:: Exercise prompt ::
Filter the entries below, keeping only lines with the word "subsubsection".

|---|

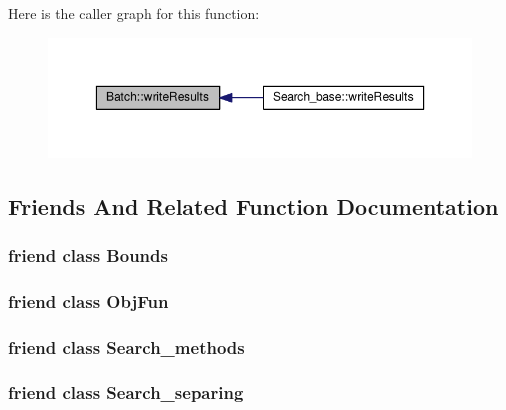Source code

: Here is the caller graph for this function\-:\nopagebreak
\begin{figure}[H]
\begin{center}
\leavevmode
\includegraphics[width=350pt]{classBatch_a4c6c23dd95eccc220115af294d481219_icgraph}
\end{center}
\end{figure}




\subsection{Friends And Related Function Documentation}
\hypertarget{classBatch_ac174a08cdaebb01dfd90673034f10fab}{
\subsubsection[{Bounds}]{\setlength{\rightskip}{0pt plus 5cm}friend class {\bf Bounds}\hspace{0.3cm}{\ttfamily [friend]}}}\label{classBatch_ac174a08cdaebb01dfd90673034f10fab}
\hypertarget{classBatch_ab332b708060d79472caf1a215fe8b6a9}{
\subsubsection[{Obj\-Fun}]{\setlength{\rightskip}{0pt plus 5cm}friend class {\bf Obj\-Fun}\hspace{0.3cm}{\ttfamily [friend]}}}\label{classBatch_ab332b708060d79472caf1a215fe8b6a9}
\hypertarget{classBatch_a03f712db503340b39afba2ca88462f1d}{
\subsubsection[{Search\-\_\-methods}]{\setlength{\rightskip}{0pt plus 5cm}friend class {\bf Search\-\_\-methods}\hspace{0.3cm}{\ttfamily [friend]}}}\label{classBatch_a03f712db503340b39afba2ca88462f1d}
\hypertarget{classBatch_a48cd94dfe9e88346e3aaf70313022182}{
\subsubsection[{Search\-\_\-separing}]{\setlength{\rightskip}{0pt plus 5cm}friend class {\bf Search\-\_\-separing}\hspace{0.3cm}{\ttfamily [friend]}}}\label{classBatch_a48cd94dfe9e88346e3aaf70313022182}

|---|

:: The completed task ::
\subsubsection[{Bounds}]{\setlength{\rightskip}{0pt plus 5cm}friend class {\bf Bounds}\hspace{0.3cm}{\ttfamily [friend]}}}\label{classBatch_ac174a08cdaebb01dfd90673034f10fab}
\subsubsection[{Obj\-Fun}]{\setlength{\rightskip}{0pt plus 5cm}friend class {\bf Obj\-Fun}\hspace{0.3cm}{\ttfamily [friend]}}}\label{classBatch_ab332b708060d79472caf1a215fe8b6a9}
\subsubsection[{Search\-\_\-methods}]{\setlength{\rightskip}{0pt plus 5cm}friend class {\bf Search\-\_\-methods}\hspace{0.3cm}{\ttfamily [friend]}}}\label{classBatch_a03f712db503340b39afba2ca88462f1d}
\subsubsection[{Search\-\_\-separing}]{\setlength{\rightskip}{0pt plus 5cm}friend class {\bf Search\-\_\-separing}\hspace{0.3cm}{\ttfamily [friend]}}}\label{classBatch_a48cd94dfe9e88346e3aaf70313022182}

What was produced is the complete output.